## [Exercise prompt]
When you find the line with "An instance of" among the records below, reproduce it and each line after it exactly, ending with the line with "## LogFormatter".

Top of Data for analysis

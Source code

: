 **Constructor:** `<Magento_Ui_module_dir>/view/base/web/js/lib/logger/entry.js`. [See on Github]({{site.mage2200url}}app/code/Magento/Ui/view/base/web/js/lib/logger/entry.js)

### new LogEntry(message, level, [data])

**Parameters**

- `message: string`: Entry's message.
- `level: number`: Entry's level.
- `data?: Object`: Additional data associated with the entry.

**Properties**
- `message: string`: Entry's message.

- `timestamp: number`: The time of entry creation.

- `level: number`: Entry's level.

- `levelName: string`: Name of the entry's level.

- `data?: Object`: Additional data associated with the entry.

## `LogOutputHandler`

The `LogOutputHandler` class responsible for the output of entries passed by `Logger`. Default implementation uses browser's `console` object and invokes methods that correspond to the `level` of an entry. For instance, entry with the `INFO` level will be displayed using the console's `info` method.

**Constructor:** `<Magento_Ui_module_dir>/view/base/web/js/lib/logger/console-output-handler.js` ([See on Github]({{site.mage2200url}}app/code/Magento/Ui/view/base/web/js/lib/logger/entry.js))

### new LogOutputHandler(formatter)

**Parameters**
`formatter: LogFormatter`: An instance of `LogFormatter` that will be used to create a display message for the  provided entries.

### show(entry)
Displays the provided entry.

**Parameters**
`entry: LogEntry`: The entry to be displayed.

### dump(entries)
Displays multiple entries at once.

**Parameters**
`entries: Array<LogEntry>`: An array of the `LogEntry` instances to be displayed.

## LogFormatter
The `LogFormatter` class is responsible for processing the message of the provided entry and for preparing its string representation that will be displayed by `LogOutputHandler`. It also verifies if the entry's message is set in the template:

Bottom of Data for analysis

## [Task solution]
`formatter: LogFormatter`: An instance of `LogFormatter` that will be used to create a display message for the  provided entries.

### show(entry)
Displays the provided entry.

**Parameters**
`entry: LogEntry`: The entry to be displayed.

### dump(entries)
Displays multiple entries at once.

**Parameters**
`entries: Array<LogEntry>`: An array of the `LogEntry` instances to be displayed.

## LogFormatter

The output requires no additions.